Using this procedure synthetic magnetic fields could be generated which could produce radial magnetic components falling within the order-of-magnitude margins of the actual CMB radial field values derived from the GUFM-1 dataset. For comparison, histograms representing field distributions of the geomagnetic model and synthetic (loop) model values are shown on Figs. 23 and 24. In both cases, significant number of data points occur between \(\pm 1 [mT]\), however, the synthetic training data values have a near-normal distribution, whereas real training data have a depletion in a range of positive values due to the South Atlantic Anomaly (see e.g., (De Santis and Quamili 2010)).

Fig. 23
figure 23

Distribution of magnetic field values (radial component) on the CMB surface for the real geomagnetic models used for training (selected from the GUFM-1 model in 5 year epochs from 1600 to 1975)

Fig. 24
figure 24

Distribution of magnetic field (radial component) values on the CMB surface in all the models of the complete synthetic training set

Unsurprisingly, as the attenuation was applied for \(dI/dt\) in the current loop models, the bulk of synthetic data points are in an SV range 2 orders of magnitude smaller than those coming from the GUFM-1 model (see Figs. 25 and 26).

Fig. 25
figure 25

Estimated distribution of SV values in the GUFM-1 data set used for the training (calculated on a 5-year basis)

Fig. 26
figure 26

Estimated distribution of SV values in the full synthetic data set (5-year basis). Note that in this figure, the x axis represents a range almost two orders-of-magnitude smaller range than in Fig. 25

To generate maps of target variables for the neural net training, normalized preprocessed maps of source parameter values were computed for each model as follows:

$${{\varvec{P}}}_{k}\left(\phi ,\Lambda \right)= {{\varvec{L}}}_{k}\left(\phi ,\Lambda \right){\boldsymbol{ }p}_{ k }.$$
(57)

In Eq. (57), \({{\varvec{L}}}_{k}\) is a sparse matrix defined as

$${{\varvec{L}}}_{k}\left(\phi ,\Lambda \right) = \left\{\begin{array}{c}1: \left(\phi ,\Lambda \right)\equiv \left({\phi }_{{k}_{i}},{\Lambda }_{{k}_{i}}\right)\\ 0: \left(\phi ,\Lambda \right)\ne \left({\phi }_{{k}_{i}},{\Lambda }_{{k}_{i}}\right)\end{array},\right.$$
(58)

\(\left({\phi }_{{k}_{i}},{\Lambda }_{{k}_{i}}\right)\) being the geographic coordinates of a given source \(i\) and \({p}_{ k}\) is a value of a given source parameter \(k\) for each corresponding current loop in the model.

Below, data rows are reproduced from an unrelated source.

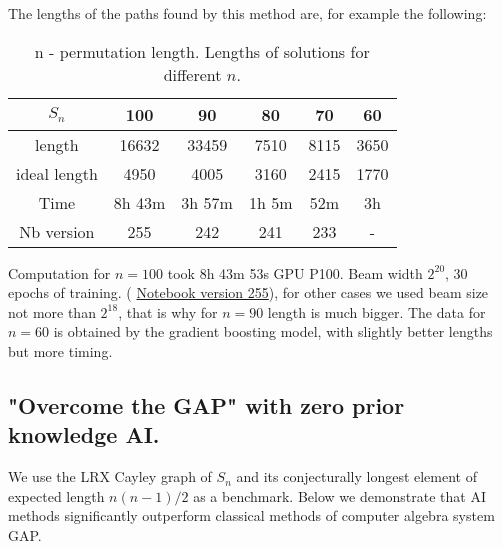 \documentclass[atmp]{ipart_v1}
\numberwithin{equation}{section}
\theoremstyle{plain}%
\begin{document}
The lengths of the paths found by this method are, for example the following:

\begin{table}[h]
  \centering
  \begin{tabular}{|c|c|c|c|c|c|}
  \hline
  $S_n$  & 100 & 90 & 80  & 70 & 60  \\
  \hline
  length  & 16632 & 33459  & 7510  & 8115 & 3650 \\
  \hline
  ideal length &  4950 & 4005  & 3160  & 2415 & 1770 \\
  \hline
  Time &  8h 43m & 3h 57m & 1h 5m  & 52m & 3h  \\
  \hline
  Nb version & 255 &  242 & 241  & 233  & - \\
  \hline
  \end{tabular}
  \captionsetup{skip=10pt} 
  \caption{n - permutation length. Lengths of solutions for different $n$. }
  \label{tab:example}
\end{table}

Computation for $n=100$ took 8h 43m 53s GPU P100. Beam width $ {2}^{20}$, 30 epochs of training. ( \href{https://www.kaggle.com/code/alexandervc/lrx-cayleypy-rl-mdqn?scriptVersionId=223954525}{Notebook version 255}), for other cases we used beam size not more than $ {2}^{18}$, that is why for $n=90$ length is much bigger. The data for $n=60$ is obtained by the gradient boosting model, with slightly better lengths but more timing.

\subsection{"Overcome the GAP" with zero prior knowledge AI. }

We use the LRX Cayley graph of $S_n$ and its conjecturally longest element of expected length $n(n-1)/2$ as a benchmark. Below we demonstrate that AI methods significantly outperform classical methods of computer algebra system GAP. 
\end{document}

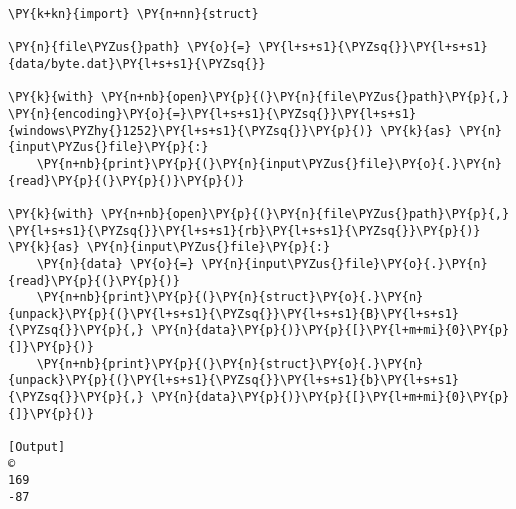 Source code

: \begin{Verbatim}[label=\makebox{\href{https://github.com/unipi-physics-labs/statnotes/tree/main/snippy/byte.py}{https://github.com/.../byte.py}},commandchars=\\\{\}]
\PY{k+kn}{import} \PY{n+nn}{struct}

\PY{n}{file\PYZus{}path} \PY{o}{=} \PY{l+s+s1}{\PYZsq{}}\PY{l+s+s1}{data/byte.dat}\PY{l+s+s1}{\PYZsq{}}

\PY{k}{with} \PY{n+nb}{open}\PY{p}{(}\PY{n}{file\PYZus{}path}\PY{p}{,} \PY{n}{encoding}\PY{o}{=}\PY{l+s+s1}{\PYZsq{}}\PY{l+s+s1}{windows\PYZhy{}1252}\PY{l+s+s1}{\PYZsq{}}\PY{p}{)} \PY{k}{as} \PY{n}{input\PYZus{}file}\PY{p}{:}
    \PY{n+nb}{print}\PY{p}{(}\PY{n}{input\PYZus{}file}\PY{o}{.}\PY{n}{read}\PY{p}{(}\PY{p}{)}\PY{p}{)}

\PY{k}{with} \PY{n+nb}{open}\PY{p}{(}\PY{n}{file\PYZus{}path}\PY{p}{,} \PY{l+s+s1}{\PYZsq{}}\PY{l+s+s1}{rb}\PY{l+s+s1}{\PYZsq{}}\PY{p}{)} \PY{k}{as} \PY{n}{input\PYZus{}file}\PY{p}{:}
    \PY{n}{data} \PY{o}{=} \PY{n}{input\PYZus{}file}\PY{o}{.}\PY{n}{read}\PY{p}{(}\PY{p}{)}
    \PY{n+nb}{print}\PY{p}{(}\PY{n}{struct}\PY{o}{.}\PY{n}{unpack}\PY{p}{(}\PY{l+s+s1}{\PYZsq{}}\PY{l+s+s1}{B}\PY{l+s+s1}{\PYZsq{}}\PY{p}{,} \PY{n}{data}\PY{p}{)}\PY{p}{[}\PY{l+m+mi}{0}\PY{p}{]}\PY{p}{)}
    \PY{n+nb}{print}\PY{p}{(}\PY{n}{struct}\PY{o}{.}\PY{n}{unpack}\PY{p}{(}\PY{l+s+s1}{\PYZsq{}}\PY{l+s+s1}{b}\PY{l+s+s1}{\PYZsq{}}\PY{p}{,} \PY{n}{data}\PY{p}{)}\PY{p}{[}\PY{l+m+mi}{0}\PY{p}{]}\PY{p}{)}

[Output]
©
169
-87
\end{Verbatim}
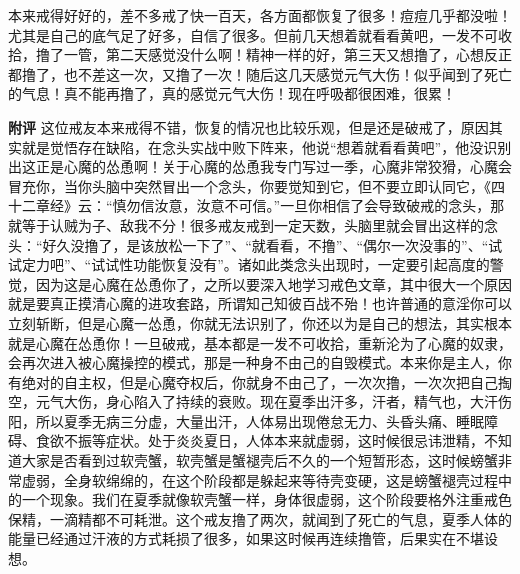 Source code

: \begin{case}
    本来戒得好好的，差不多戒了快一百天，各方面都恢复了很多！痘痘几乎都没啦！尤其是自己的底气足了好多，自信了很多。但前几天想着就看看黄吧，一发不可收拾，撸了一管，第二天感觉没什么啊！精神一样的好，第三天又想撸了，心想反正都撸了，也不差这一次，又撸了一次！随后这几天感觉元气大伤！似乎闻到了死亡的气息！真不能再撸了，真的感觉元气大伤！现在呼吸都很困难，很累！

    \textbf{附评} 这位戒友本来戒得不错，恢复的情况也比较乐观，但是还是破戒了，原因其实就是觉悟存在缺陷，在念头实战中败下阵来，他说“想着就看看黄吧”，他没识别出这正是心魔的怂恿啊！关于心魔的怂恿我专门写过一季，心魔非常狡猾，心魔会冒充你，当你头脑中突然冒出一个念头，你要觉知到它，但不要立即认同它，《四十二章经》云：“慎勿信汝意，汝意不可信。”一旦你相信了会导致破戒的念头，那就等于认贼为子、敌我不分！很多戒友戒到一定天数，头脑里就会冒出这样的念头：“好久没撸了，是该放松一下了”、“就看看，不撸”、“偶尔一次没事的”、“试试定力吧”、“试试性功能恢复没有”。诸如此类念头出现时，一定要引起高度的警觉，因为这是心魔在怂恿你了，之所以要深入地学习戒色文章，其中很大一个原因就是要真正摸清心魔的进攻套路，所谓知己知彼百战不殆！也许普通的意淫你可以立刻斩断，但是心魔一怂恿，你就无法识别了，你还以为是自己的想法，其实根本就是心魔在怂恿你！一旦破戒，基本都是一发不可收拾，重新沦为了心魔的奴隶，会再次进入被心魔操控的模式，那是一种身不由己的自毁模式。本来你是主人，你有绝对的自主权，但是心魔夺权后，你就身不由己了，一次次撸，一次次把自己掏空，元气大伤，身心陷入了持续的衰败。现在夏季出汗多，汗者，精气也，大汗伤阳，所以夏季无病三分虚，大量出汗，人体易出现倦怠无力、头昏头痛、睡眠障碍、食欲不振等症状。处于炎炎夏日，人体本来就虚弱，这时候很忌讳泄精，不知道大家是否看到过软壳蟹，软壳蟹是蟹褪壳后不久的一个短暂形态，这时候螃蟹非常虚弱，全身软绵绵的，在这个阶段都是躲起来等待壳变硬，这是螃蟹褪壳过程中的一个现象。我们在夏季就像软壳蟹一样，身体很虚弱，这个阶段要格外注重戒色保精，一滴精都不可耗泄。这个戒友撸了两次，就闻到了死亡的气息，夏季人体的能量已经通过汗液的方式耗损了很多，如果这时候再连续撸管，后果实在不堪设想。
\end{case}

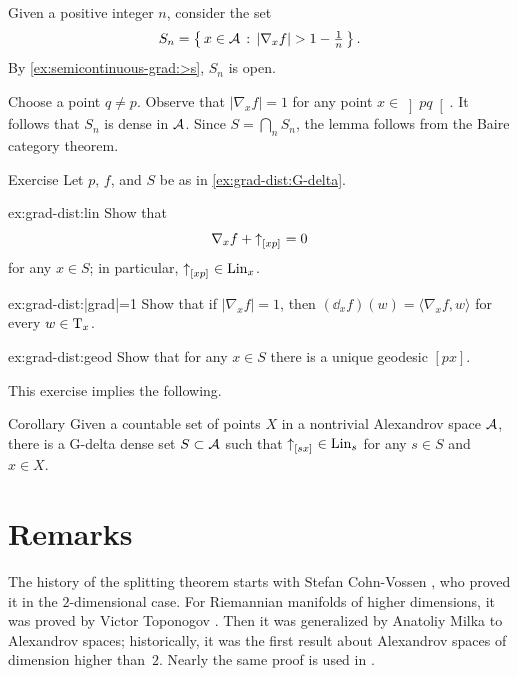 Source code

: Given a positive integer $n$, consider the set
\[S_n=\set{x\in\spc{A}}{|\nabla_xf|>1-\tfrac1n}.\]
By \ref{ex:semicontinuous-grad:>s}, $S_n$ is open.

Choose a point $q\ne p$.
Observe that $|\nabla_xf|=1$ for any point $x\in\left]pq\right[$.
It follows that $S_n$ is dense in $\spc{A}$.
Since $S=\bigcap_nS_n$, the lemma follows from the Baire category theorem.
\qeds


\begin{thm}[!]{Exercise}\label{ex:grad-dist}
Let $p$, $f$, and $S$ be as in \ref{ex:grad-dist:G-delta}.

\begin{subthm}{ex:grad-dist:lin}
Show that 
\[\nabla_xf+\dir xp=0\]
for any 
$x\in S$;
in particular, $\dir xp\in \Lin_x$.
\end{subthm}

\begin{subthm}{ex:grad-dist:|grad|=1}
Show that if $|\nabla_xf|=1$, then $(\dd_xf)(w)= \langle\nabla_xf,w\rangle$ for every $w\z\in \T_x$.
\end{subthm}

\begin{subthm}{ex:grad-dist:geod}
Show that for any $x\in S$ there is a unique geodesic $[px]$.
\end{subthm}

\end{thm}

This exercise implies the following.

\begin{thm}{Corollary}\label{cor:euclid-subcone}
Given a countable set of points $X$ in a nontrivial Alexandrov space $\spc{A}$,
there is a G-delta dense set $S\subset\spc{A}$
such that 
$\dir sx\in \Lin_s$
for any $s\in S$ and $x\in X$.
\end{thm}

\section{Remarks}

The history of the splitting theorem starts with Stefan Cohn-Vossen \cite{cohn-vossen_line},
who proved it in the $2$-dimensional case.
For Riemannian manifolds of higher dimensions,
it was proved by Victor Toponogov \cite{toponogov-globalization+splitting}.
Then it was generalized by Anatoliy Milka \cite{milka-line}
to Alexandrov spaces;
historically, it was the first result about Alexandrov spaces of dimension higher than~$2$.
Nearly the same proof is used in \cite[1.5]{burago-burago-ivanov}.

The preprocessing to optimize training performance is then carried out in the following fashion:

$${P}_{k j}\left({\phi }_{{k}_{l}},{\Lambda }_{{k}_{l}}\right)={\text{max}}\left({P}_{k j-1}\left({\phi }_{{k}_{l}},{\Lambda }_{{k}_{l}}\right), {{P}_{kj-1}\left({\phi }_{{k}_{l}},{\Lambda }_{{k}_{l}}\right)e}^{-\frac{{\left({{\phi }_{k}}_{l}-{\phi }_{{k}_{i}}\right)}^{2}+{\left({\Lambda }_{{k}_{l}}-{\Lambda }_{{k}_{i}}\right)}^{2}}{2\Sigma }}\right) |{k}_{l}-{k}_{i}|\le 5, { k}_{l}=\mathrm{1,2},\dots ,25.$$
(59)

In the above equation, \({e}^{-\frac{{\left({{\phi }_{k}}_{l}-{\phi }_{{k}_{i}}\right)}^{2}+{\left({\Lambda }_{{k}_{l}}-{\Lambda }_{{k}_{i}}\right)}^{2}}{2\Sigma }}\) is a two-dimensional Gaussian kernel function, where \(\Sigma\) was set to 2 and \(j\) iterates through each grid point in a 5-by-5 wide window.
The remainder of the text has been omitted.